Legal
European Accessibility Act 2025: Compliance Guide for Business

Alexander Xrayd
Accessibility Expert
Read time
6 min
Published
Nov 25, 2025
Updated
Nov 28, 2025
On June 28, 2025, the digital landscape in Europe shifts permanently. The European Accessibility Act (EAA) comes into full force across all EU member states. For businesses operating in Europe, digital accessibility is moving from a 'nice-to-have' feature to a strict legal requirement with significant consequences for non-compliance.
Unlike previous regulations that focused on the public sector, the EAA targets the private sector. E-commerce stores, banking services, streaming platforms, and ticketing services must now meet the same rigorous standards that governments have followed for years.
This guide details exactly what you need to know: which businesses are affected, what the technical requirements are, what happens if you don't comply, and how to build a roadmap for compliance.
What is the European Accessibility Act (EAA)?
The EAA is an EU directive designed to create a common accessibility standard across all 27 member states.
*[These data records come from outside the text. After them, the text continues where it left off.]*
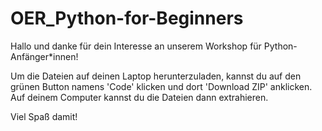 # OER_Python-for-Beginners

Hallo und danke für dein Interesse an unserem Workshop für Python-Anfänger*innen!

Um die Dateien auf deinen Laptop herunterzuladen, kannst du auf den grünen Button namens 'Code' klicken und dort 'Download ZIP' anklicken. Auf deinem Computer kannst du die Dateien dann extrahieren. 

Viel Spaß damit!
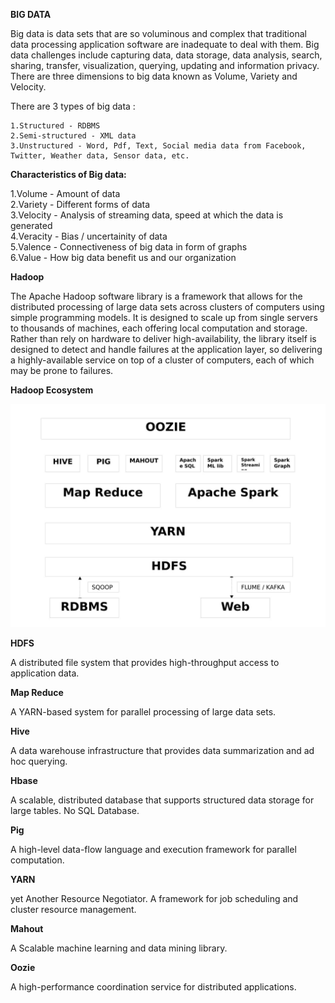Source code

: **BIG DATA**

Big data is data sets that are so voluminous and complex that traditional data processing application software are inadequate to deal with them. Big data challenges include capturing data, data storage, data analysis, search, sharing, transfer, visualization, querying, updating and information privacy. There are three dimensions to big data known as Volume, Variety and Velocity.

There are 3 types of big data :

    1.Structured - RDBMS  
    2.Semi-structured - XML data  
    3.Unstructured - Word, Pdf, Text, Social media data from Facebook, Twitter, Weather data, Sensor data, etc.  
    
**Characteristics of Big data:**
  
  1.Volume - Amount of data  
  2.Variety - Different forms of data  
  3.Velocity - Analysis of streaming data, speed at which the data is generated  
  4.Veracity - Bias / uncertainity of data  
  5.Valence - Connectiveness of big data in form of graphs  
  6.Value - How big data benefit us and our organization  
  
**Hadoop**

The Apache Hadoop software library is a framework that allows for the distributed processing of large data sets across clusters of computers using simple programming models. It is designed to scale up from single servers to thousands of machines, each offering local computation and storage. Rather than rely on hardware to deliver high-availability, the library itself is designed to detect and handle failures at the application layer, so delivering a highly-available service on top of a cluster of computers, each of which may be prone to failures.

**Hadoop Ecosystem**

![alt text](https://github.com/SaravananJaichandar/Big-Data/blob/master/Hadoopecosystem.jpg)

**HDFS**

A distributed file system that provides high-throughput access to application data.

**Map Reduce**

A YARN-based system for parallel processing of large data sets.

**Hive**

A data warehouse infrastructure that provides data summarization and ad hoc querying.

**Hbase**

A scalable, distributed database that supports structured data storage for large tables. No SQL Database.

**Pig**

A high-level data-flow language and execution framework for parallel computation.

**YARN**

yet Another Resource Negotiator. A framework for job scheduling and cluster resource management.

**Mahout**

 A Scalable machine learning and data mining library.
 
 **Oozie**
 
 A high-performance coordination service for distributed applications.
Its primary goals are to remove barriers for the estimated 87 million people with disabilities in the EU and ensure the free movement of accessible products and services across borders.
Before the EAA, each country had different (or no) accessibility requirements for private businesses. This created a fragmented market where companies had to navigate varying standards. The EAA harmonizes these requirements.
Technically, products and services must comply with the standard EN 301 549, which largely mirrors WCAG 2.1 Level AA. This means that a website compliant in Sweden is also compliant in Germany, France, or any other EU country.
Who is affected by the law?
The EAA applies to economic operators (manufacturers, importers, distributors, and service providers) offering the following to consumers:
The Micro-enterprise Exception: Companies with fewer than 10 employees AND annual turnover under 2 million EUR are exempt from service requirements. However, if you manufacture or import products (hardware with digital interfaces), those product requirements still apply.
If your business sells to consumers in the EU and falls into any of these categories, the EAA applies to you—regardless of where your company is headquartered.
Core Technical Requirements
For websites and mobile apps, compliance means adhering to WCAG 2.1 Level AA. Here are the most common failures that will become legal violations:
1. Insufficient Color Contrast
Text must have a contrast ratio of at least 4.5:1 against its background (3:1 for large text). This is the single most common accessibility failure on the web.
2. No Keyboard Navigation
Users must be able to complete all tasks using only a keyboard. This means every interactive element must be focusable and operable without a mouse.
3. Missing Alternative Text
Images that convey information must have descriptive alt text. Screen readers rely on this to communicate image content to blind users.
4. Inaccessible Forms
Form fields must have visible labels (not just placeholders), clear error messages, and logical tab order. This is critical for checkout flows.
5. Missing Document Structure
Pages must use proper heading hierarchy (H1, H2, H3), landmarks, and semantic HTML so screen readers can navigate efficiently.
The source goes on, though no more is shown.